To do :: Go through the data line by line. Copy each one holding the string "width".

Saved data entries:
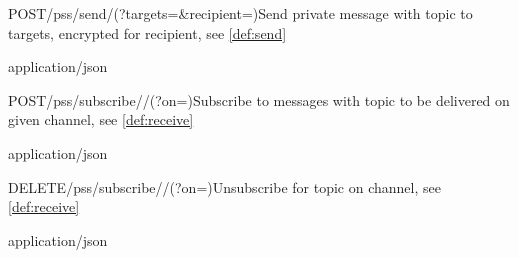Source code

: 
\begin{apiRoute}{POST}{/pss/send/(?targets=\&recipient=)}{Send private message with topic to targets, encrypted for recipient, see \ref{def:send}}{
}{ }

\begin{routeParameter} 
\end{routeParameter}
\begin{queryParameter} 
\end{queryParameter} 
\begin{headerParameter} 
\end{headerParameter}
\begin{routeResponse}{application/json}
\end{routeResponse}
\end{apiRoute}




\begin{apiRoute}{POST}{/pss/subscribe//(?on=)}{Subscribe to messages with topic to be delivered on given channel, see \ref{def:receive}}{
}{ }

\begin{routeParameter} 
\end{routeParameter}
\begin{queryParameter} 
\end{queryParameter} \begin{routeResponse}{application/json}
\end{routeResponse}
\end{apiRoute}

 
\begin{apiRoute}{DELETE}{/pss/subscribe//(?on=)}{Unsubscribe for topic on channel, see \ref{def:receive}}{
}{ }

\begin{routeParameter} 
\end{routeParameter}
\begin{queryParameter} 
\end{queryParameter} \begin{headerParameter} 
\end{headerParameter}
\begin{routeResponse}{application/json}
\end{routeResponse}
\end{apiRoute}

--

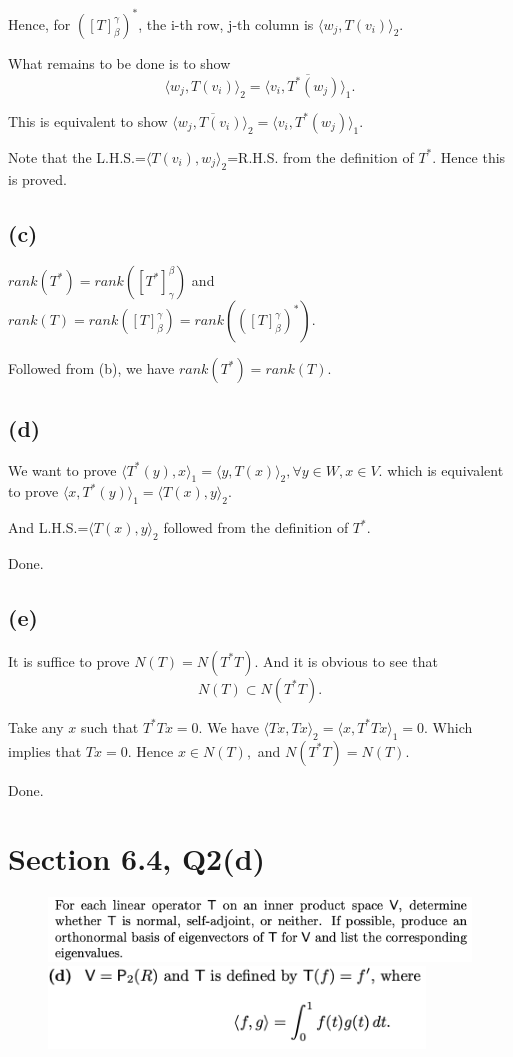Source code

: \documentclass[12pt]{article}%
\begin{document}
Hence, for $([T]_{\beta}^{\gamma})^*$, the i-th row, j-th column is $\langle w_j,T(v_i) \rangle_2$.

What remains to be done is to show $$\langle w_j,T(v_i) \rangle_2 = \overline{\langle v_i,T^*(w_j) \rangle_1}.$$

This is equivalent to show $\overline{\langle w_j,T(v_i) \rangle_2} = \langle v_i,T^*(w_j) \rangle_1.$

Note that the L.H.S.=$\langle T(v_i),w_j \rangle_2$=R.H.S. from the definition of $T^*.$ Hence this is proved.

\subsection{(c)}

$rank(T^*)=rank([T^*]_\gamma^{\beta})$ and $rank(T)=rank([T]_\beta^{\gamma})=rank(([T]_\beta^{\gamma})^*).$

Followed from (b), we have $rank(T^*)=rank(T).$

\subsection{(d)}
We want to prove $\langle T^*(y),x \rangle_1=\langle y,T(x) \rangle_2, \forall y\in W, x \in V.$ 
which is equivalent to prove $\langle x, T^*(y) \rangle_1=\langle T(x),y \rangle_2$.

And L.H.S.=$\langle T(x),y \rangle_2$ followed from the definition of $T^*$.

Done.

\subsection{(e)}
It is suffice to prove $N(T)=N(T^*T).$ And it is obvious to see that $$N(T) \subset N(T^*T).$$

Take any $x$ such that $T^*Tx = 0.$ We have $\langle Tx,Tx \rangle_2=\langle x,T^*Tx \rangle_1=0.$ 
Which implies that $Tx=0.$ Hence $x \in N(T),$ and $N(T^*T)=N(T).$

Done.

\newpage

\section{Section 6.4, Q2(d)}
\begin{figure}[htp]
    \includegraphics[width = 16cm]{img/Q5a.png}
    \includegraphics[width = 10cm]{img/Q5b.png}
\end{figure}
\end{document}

==

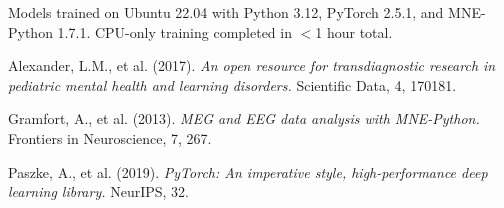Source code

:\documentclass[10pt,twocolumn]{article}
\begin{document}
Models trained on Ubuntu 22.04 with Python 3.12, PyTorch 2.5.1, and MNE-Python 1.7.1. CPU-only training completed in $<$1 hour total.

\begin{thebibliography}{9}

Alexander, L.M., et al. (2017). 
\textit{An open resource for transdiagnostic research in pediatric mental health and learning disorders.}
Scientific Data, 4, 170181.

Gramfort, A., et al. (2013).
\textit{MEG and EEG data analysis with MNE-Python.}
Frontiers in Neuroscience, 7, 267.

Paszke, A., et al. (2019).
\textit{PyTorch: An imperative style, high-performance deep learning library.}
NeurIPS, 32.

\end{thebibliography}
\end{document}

Exercise result ::
    \includegraphics[width = 16cm]{img/Q5a.png}
    \includegraphics[width = 10cm]{img/Q5b.png}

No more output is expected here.